### Work order
The response should consist only of the lines from the one with "### GetCreatedDateTimeOk" to the end of the data below, copied exactly and without pictures.

########################################

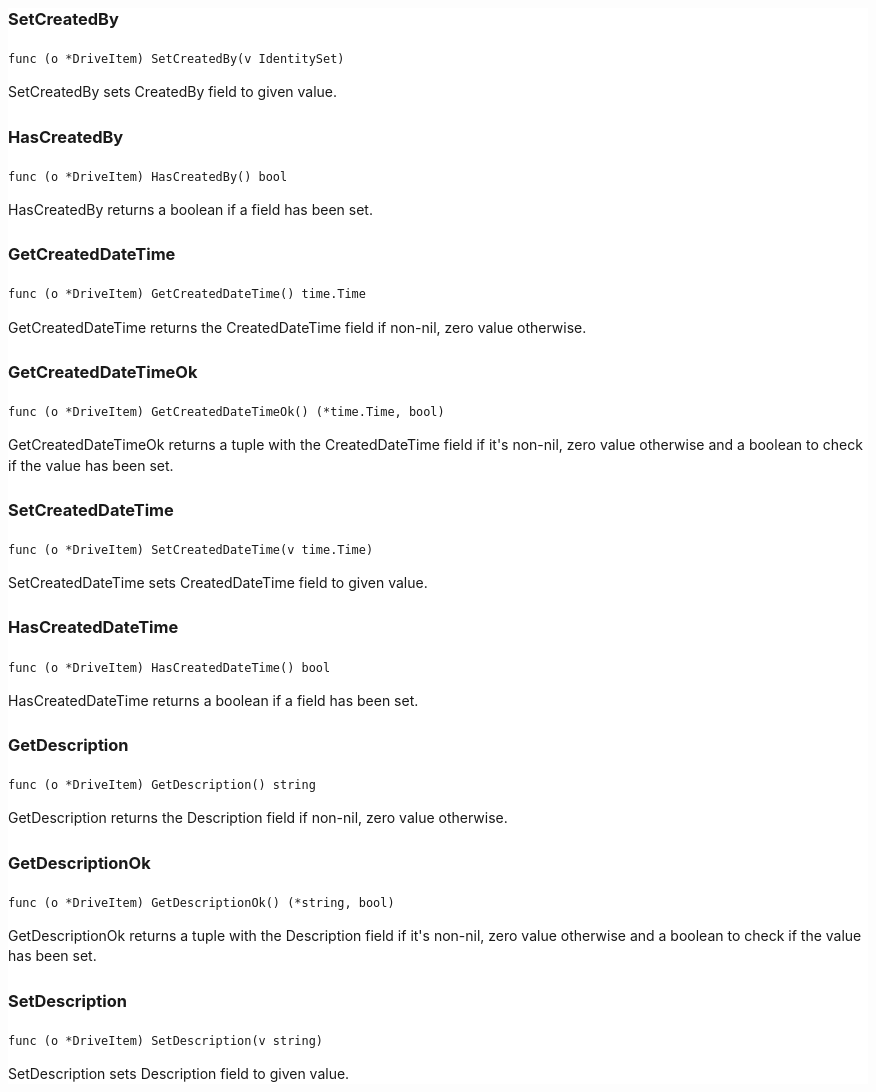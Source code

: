 ### SetCreatedBy

`func (o *DriveItem) SetCreatedBy(v IdentitySet)`

SetCreatedBy sets CreatedBy field to given value.

### HasCreatedBy

`func (o *DriveItem) HasCreatedBy() bool`

HasCreatedBy returns a boolean if a field has been set.

### GetCreatedDateTime

`func (o *DriveItem) GetCreatedDateTime() time.Time`

GetCreatedDateTime returns the CreatedDateTime field if non-nil, zero value otherwise.

### GetCreatedDateTimeOk

`func (o *DriveItem) GetCreatedDateTimeOk() (*time.Time, bool)`

GetCreatedDateTimeOk returns a tuple with the CreatedDateTime field if it's non-nil, zero value otherwise
and a boolean to check if the value has been set.

### SetCreatedDateTime

`func (o *DriveItem) SetCreatedDateTime(v time.Time)`

SetCreatedDateTime sets CreatedDateTime field to given value.

### HasCreatedDateTime

`func (o *DriveItem) HasCreatedDateTime() bool`

HasCreatedDateTime returns a boolean if a field has been set.

### GetDescription

`func (o *DriveItem) GetDescription() string`

GetDescription returns the Description field if non-nil, zero value otherwise.

### GetDescriptionOk

`func (o *DriveItem) GetDescriptionOk() (*string, bool)`

GetDescriptionOk returns a tuple with the Description field if it's non-nil, zero value otherwise
and a boolean to check if the value has been set.

### SetDescription

`func (o *DriveItem) SetDescription(v string)`

SetDescription sets Description field to given value.
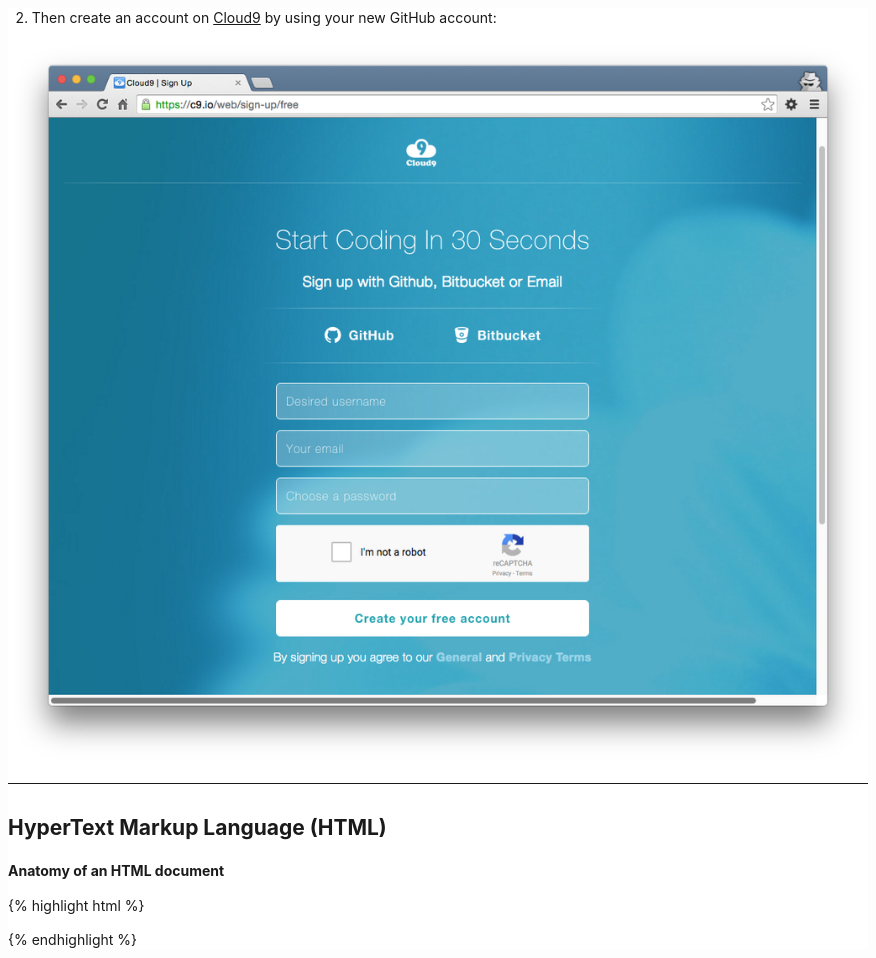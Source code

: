 2. Then create an account on [Cloud9](http://c9.io) by using your new GitHub account:

<a href="http://c9.io"><img src="/images/cloud9.png" /></a>

<hr />

## HyperText Markup Language (HTML)

**Anatomy of an HTML document**


{% highlight html %}
<!DOCTYPE html>
<html>
 <head>
  <title>Webpage Title</title>
 </head>
 <body>
		
 </body>
</html>
{% endhighlight %}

########################################

### Your solution
### GetCreatedDateTimeOk

`func (o *DriveItem) GetCreatedDateTimeOk() (*time.Time, bool)`

GetCreatedDateTimeOk returns a tuple with the CreatedDateTime field if it's non-nil, zero value otherwise
and a boolean to check if the value has been set.

### SetCreatedDateTime

`func (o *DriveItem) SetCreatedDateTime(v time.Time)`

SetCreatedDateTime sets CreatedDateTime field to given value.

### HasCreatedDateTime

`func (o *DriveItem) HasCreatedDateTime() bool`

HasCreatedDateTime returns a boolean if a field has been set.

### GetDescription

`func (o *DriveItem) GetDescription() string`

GetDescription returns the Description field if non-nil, zero value otherwise.

### GetDescriptionOk

`func (o *DriveItem) GetDescriptionOk() (*string, bool)`

GetDescriptionOk returns a tuple with the Description field if it's non-nil, zero value otherwise
and a boolean to check if the value has been set.

### SetDescription

`func (o *DriveItem) SetDescription(v string)`

SetDescription sets Description field to given value.
Source code

: 2. Then create an account on [Cloud9](http://c9.io) by using your new GitHub account:

<a href="http://c9.io"><img src="/images/cloud9.png" /></a>

<hr />

## HyperText Markup Language (HTML)

**Anatomy of an HTML document**


{% highlight html %}
<!DOCTYPE html>
<html>
 <head>
  <title>Webpage Title</title>
 </head>
 <body>
		
 </body>
</html>
{% endhighlight %}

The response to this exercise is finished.